**Exercise details**
Give again, exactly as written, each line of the material below starting at the line that contains "Er darf leuchten, wuchern, irritieren" and ending at the line that contains "- können SHELTER in". Both ends count, and no other line does.

★ ★ ★

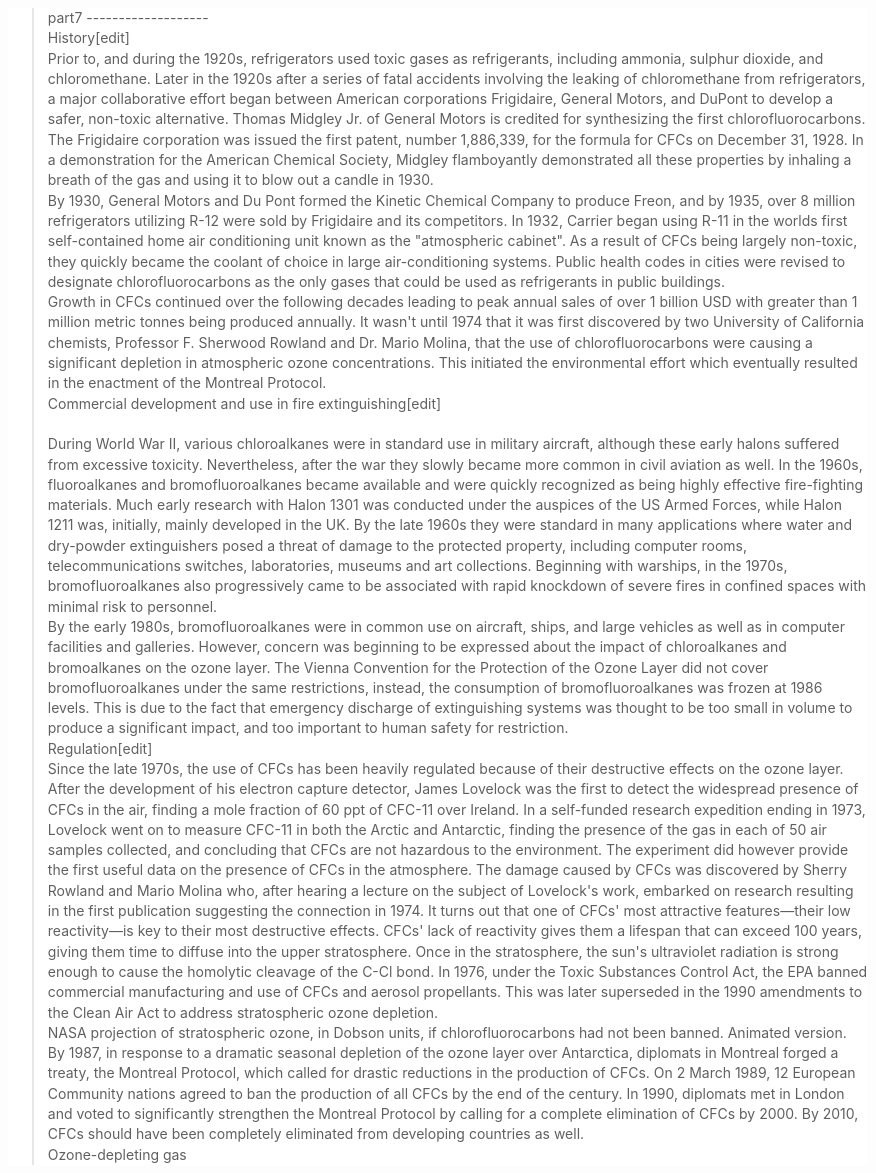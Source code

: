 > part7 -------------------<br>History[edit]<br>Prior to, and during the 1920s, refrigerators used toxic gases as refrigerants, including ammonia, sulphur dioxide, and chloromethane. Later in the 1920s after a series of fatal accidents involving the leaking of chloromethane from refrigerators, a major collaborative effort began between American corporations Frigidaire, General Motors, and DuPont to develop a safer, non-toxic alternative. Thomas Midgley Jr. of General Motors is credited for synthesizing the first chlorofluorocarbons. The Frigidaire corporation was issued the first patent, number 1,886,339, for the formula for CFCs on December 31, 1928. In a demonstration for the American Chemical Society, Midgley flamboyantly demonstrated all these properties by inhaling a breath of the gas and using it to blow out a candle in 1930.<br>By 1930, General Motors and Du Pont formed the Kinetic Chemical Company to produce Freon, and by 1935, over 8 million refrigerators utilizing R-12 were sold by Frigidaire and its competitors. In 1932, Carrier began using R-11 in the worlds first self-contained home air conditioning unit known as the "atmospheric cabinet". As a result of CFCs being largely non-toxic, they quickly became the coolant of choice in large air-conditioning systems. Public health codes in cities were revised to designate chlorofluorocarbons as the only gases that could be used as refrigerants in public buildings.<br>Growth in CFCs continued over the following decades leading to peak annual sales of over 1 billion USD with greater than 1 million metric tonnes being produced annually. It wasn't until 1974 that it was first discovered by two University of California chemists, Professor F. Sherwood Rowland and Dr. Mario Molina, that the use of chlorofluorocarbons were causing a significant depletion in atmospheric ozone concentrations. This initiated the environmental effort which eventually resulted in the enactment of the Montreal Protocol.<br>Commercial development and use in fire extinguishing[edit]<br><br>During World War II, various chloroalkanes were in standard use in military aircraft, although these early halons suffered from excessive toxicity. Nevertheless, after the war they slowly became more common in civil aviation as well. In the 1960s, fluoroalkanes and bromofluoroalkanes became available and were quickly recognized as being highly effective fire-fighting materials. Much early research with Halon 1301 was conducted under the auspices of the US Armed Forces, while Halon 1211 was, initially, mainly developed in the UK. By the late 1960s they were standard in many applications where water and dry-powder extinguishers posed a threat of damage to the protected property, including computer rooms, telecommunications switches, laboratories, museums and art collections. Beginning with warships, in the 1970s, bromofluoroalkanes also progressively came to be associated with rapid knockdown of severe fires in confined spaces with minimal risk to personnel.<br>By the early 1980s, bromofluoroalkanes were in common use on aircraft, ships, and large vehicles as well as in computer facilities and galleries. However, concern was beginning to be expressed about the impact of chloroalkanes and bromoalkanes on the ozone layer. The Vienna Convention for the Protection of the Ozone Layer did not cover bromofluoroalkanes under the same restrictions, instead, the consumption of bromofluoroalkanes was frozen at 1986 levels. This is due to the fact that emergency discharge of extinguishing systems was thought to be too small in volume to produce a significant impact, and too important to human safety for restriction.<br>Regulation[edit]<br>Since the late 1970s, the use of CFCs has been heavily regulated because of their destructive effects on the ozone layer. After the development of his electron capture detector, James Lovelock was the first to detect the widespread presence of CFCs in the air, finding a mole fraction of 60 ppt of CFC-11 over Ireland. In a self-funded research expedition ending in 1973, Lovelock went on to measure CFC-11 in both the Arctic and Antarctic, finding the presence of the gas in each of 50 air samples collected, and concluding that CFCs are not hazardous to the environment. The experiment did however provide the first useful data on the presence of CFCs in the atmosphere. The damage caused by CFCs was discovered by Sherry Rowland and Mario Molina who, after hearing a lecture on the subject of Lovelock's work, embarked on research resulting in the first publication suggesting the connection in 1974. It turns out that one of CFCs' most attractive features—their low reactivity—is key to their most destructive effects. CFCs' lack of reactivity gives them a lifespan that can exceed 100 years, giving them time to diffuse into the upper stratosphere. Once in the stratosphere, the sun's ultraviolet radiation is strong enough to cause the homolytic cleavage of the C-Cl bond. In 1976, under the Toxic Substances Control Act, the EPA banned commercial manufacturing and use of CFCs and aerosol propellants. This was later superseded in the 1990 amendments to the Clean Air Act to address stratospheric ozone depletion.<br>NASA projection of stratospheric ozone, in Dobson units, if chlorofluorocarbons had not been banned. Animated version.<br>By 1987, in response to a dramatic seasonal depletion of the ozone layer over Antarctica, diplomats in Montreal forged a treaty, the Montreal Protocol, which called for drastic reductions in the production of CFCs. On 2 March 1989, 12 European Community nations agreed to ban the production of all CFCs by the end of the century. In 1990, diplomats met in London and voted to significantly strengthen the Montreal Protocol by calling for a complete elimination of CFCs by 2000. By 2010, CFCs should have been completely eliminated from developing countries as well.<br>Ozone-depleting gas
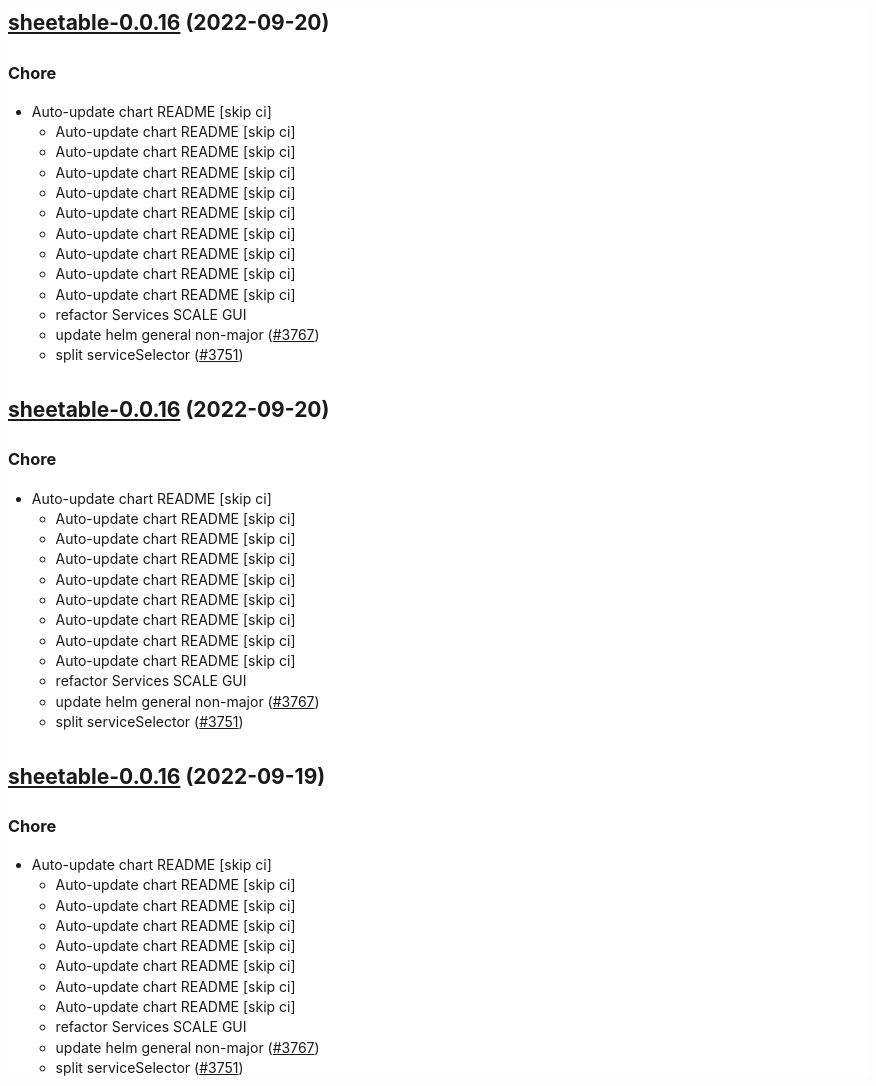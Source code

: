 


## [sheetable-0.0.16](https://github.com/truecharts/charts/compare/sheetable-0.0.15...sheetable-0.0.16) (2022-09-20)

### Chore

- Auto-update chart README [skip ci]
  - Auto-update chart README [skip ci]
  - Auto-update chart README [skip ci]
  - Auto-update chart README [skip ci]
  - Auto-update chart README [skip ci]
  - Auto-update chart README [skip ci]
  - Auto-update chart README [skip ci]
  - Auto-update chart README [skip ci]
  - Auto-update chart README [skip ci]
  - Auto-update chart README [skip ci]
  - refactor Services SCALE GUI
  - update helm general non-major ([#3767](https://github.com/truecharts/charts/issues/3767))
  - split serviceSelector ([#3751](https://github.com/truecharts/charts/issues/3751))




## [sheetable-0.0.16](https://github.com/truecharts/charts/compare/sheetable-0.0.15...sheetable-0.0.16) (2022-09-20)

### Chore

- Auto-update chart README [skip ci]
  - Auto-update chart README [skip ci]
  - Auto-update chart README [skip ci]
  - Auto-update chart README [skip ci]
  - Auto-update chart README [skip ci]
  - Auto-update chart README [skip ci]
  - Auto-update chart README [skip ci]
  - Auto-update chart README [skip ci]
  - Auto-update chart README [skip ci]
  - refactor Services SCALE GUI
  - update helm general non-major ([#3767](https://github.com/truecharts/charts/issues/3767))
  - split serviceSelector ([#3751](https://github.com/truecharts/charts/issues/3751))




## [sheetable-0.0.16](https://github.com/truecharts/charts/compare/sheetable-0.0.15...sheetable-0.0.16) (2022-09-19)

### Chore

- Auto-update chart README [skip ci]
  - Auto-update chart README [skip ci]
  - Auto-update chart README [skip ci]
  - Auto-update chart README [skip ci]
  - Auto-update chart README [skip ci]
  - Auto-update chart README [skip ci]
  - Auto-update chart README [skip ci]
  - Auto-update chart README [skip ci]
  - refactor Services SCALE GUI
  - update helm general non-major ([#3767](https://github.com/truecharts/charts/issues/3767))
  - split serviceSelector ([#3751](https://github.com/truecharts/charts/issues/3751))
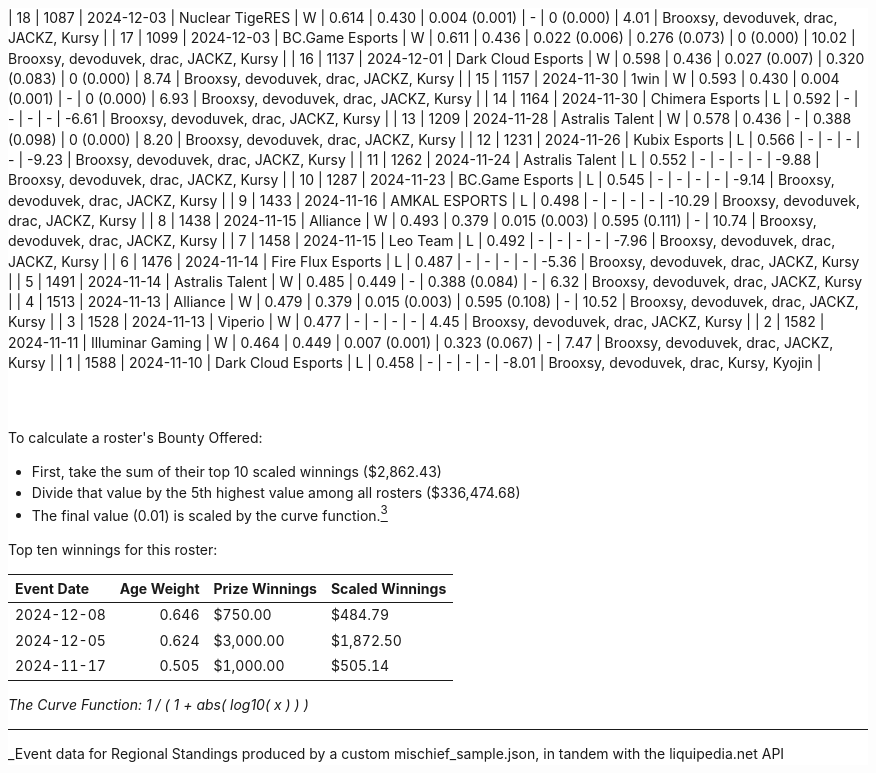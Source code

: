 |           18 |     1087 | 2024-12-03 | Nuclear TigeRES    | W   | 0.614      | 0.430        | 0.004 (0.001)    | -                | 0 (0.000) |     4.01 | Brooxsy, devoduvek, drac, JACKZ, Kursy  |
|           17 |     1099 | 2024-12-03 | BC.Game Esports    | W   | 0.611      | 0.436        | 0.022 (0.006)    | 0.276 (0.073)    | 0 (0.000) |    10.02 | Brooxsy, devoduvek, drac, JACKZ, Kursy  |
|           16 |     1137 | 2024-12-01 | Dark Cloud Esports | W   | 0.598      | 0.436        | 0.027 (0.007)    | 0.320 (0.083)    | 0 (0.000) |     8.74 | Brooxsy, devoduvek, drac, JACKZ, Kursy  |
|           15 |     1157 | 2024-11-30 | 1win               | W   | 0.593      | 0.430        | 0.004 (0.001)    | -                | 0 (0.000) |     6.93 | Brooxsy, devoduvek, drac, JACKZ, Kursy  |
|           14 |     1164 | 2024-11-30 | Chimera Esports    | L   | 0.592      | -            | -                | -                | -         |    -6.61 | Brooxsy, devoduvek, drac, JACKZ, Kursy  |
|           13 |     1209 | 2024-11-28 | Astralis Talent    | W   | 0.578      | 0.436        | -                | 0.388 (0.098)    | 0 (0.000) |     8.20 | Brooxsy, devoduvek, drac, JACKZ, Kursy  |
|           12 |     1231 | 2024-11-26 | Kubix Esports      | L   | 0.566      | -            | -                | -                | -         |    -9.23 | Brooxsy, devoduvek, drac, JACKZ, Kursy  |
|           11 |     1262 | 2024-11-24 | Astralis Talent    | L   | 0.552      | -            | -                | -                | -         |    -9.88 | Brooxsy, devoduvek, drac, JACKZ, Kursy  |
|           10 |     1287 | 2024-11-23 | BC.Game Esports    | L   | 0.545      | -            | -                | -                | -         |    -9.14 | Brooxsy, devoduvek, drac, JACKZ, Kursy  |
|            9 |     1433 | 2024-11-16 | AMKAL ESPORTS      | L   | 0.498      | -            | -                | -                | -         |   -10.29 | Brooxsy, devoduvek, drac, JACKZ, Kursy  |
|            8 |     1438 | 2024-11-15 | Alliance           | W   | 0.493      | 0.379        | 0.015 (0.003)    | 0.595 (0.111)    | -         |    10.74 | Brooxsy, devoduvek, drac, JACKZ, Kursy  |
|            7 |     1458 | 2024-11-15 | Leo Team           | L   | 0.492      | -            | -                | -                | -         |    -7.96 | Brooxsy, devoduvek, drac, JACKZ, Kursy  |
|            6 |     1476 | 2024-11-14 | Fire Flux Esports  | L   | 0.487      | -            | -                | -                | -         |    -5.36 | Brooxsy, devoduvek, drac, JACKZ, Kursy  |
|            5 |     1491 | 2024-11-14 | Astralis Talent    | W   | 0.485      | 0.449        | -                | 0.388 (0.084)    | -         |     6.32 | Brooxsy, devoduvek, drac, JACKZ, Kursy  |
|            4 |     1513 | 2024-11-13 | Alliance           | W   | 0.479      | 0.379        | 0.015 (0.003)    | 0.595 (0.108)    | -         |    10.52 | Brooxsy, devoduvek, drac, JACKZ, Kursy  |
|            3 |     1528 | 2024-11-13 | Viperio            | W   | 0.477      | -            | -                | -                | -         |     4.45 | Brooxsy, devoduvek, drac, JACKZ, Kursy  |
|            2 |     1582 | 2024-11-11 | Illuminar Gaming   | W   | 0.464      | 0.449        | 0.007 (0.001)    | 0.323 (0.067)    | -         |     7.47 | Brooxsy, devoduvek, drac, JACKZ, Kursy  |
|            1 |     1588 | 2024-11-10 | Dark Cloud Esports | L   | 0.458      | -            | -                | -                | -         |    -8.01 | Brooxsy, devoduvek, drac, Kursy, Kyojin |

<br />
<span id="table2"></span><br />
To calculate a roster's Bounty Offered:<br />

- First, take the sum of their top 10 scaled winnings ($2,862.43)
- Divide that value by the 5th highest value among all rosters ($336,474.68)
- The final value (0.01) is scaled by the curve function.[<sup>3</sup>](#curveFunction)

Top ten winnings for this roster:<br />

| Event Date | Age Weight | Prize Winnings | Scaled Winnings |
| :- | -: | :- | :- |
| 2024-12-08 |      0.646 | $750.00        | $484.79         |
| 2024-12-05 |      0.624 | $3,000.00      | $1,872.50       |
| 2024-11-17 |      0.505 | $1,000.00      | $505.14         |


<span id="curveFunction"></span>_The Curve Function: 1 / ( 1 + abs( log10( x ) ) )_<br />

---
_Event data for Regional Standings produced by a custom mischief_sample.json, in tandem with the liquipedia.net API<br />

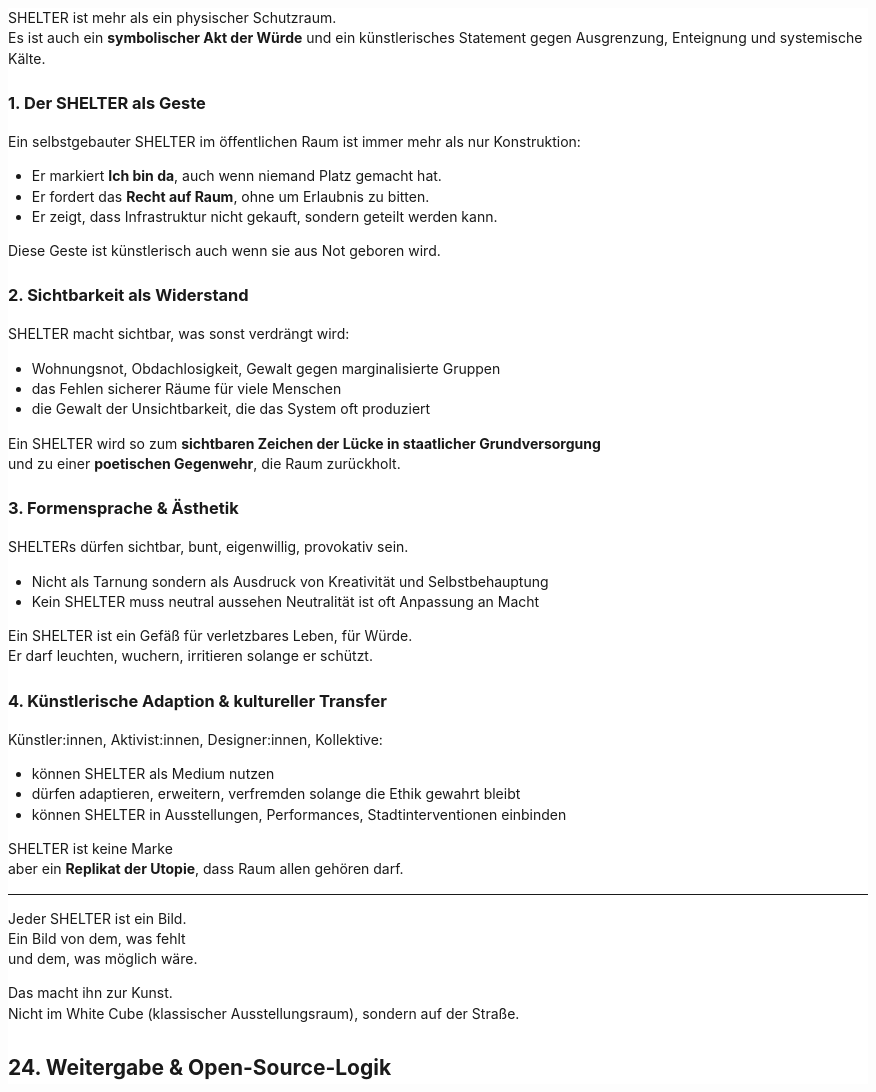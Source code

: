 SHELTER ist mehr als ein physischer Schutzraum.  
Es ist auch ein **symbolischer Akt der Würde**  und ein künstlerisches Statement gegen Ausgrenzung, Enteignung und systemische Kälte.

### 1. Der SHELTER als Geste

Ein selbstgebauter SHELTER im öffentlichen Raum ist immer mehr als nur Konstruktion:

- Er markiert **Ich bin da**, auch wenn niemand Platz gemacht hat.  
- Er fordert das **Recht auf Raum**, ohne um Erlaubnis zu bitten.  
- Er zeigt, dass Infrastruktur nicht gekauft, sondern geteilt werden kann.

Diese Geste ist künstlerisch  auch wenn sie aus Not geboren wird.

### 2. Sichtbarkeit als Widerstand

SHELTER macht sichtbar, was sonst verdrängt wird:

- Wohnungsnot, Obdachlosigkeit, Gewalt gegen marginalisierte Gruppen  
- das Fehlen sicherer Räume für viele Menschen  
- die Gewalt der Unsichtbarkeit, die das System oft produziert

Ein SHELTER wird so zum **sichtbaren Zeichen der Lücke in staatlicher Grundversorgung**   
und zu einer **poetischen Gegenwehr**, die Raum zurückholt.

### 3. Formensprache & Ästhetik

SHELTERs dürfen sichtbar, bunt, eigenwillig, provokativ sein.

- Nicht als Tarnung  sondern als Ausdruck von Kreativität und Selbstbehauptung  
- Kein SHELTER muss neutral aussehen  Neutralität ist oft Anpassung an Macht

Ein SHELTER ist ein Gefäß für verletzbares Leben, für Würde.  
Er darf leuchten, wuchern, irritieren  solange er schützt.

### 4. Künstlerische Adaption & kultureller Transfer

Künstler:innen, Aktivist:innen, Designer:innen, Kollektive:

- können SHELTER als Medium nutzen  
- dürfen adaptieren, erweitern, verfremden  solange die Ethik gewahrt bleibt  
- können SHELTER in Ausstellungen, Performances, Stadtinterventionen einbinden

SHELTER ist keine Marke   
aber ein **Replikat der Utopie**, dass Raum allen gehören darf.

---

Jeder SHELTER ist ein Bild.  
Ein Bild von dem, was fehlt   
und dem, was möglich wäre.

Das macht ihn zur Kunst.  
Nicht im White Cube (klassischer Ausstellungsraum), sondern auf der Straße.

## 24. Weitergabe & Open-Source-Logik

★ ★ ★

**Answer to the problem**
Er darf leuchten, wuchern, irritieren  solange er schützt.

### 4. Künstlerische Adaption & kultureller Transfer

Künstler:innen, Aktivist:innen, Designer:innen, Kollektive:

- können SHELTER als Medium nutzen  
- dürfen adaptieren, erweitern, verfremden  solange die Ethik gewahrt bleibt  
- können SHELTER in Ausstellungen, Performances, Stadtinterventionen einbinden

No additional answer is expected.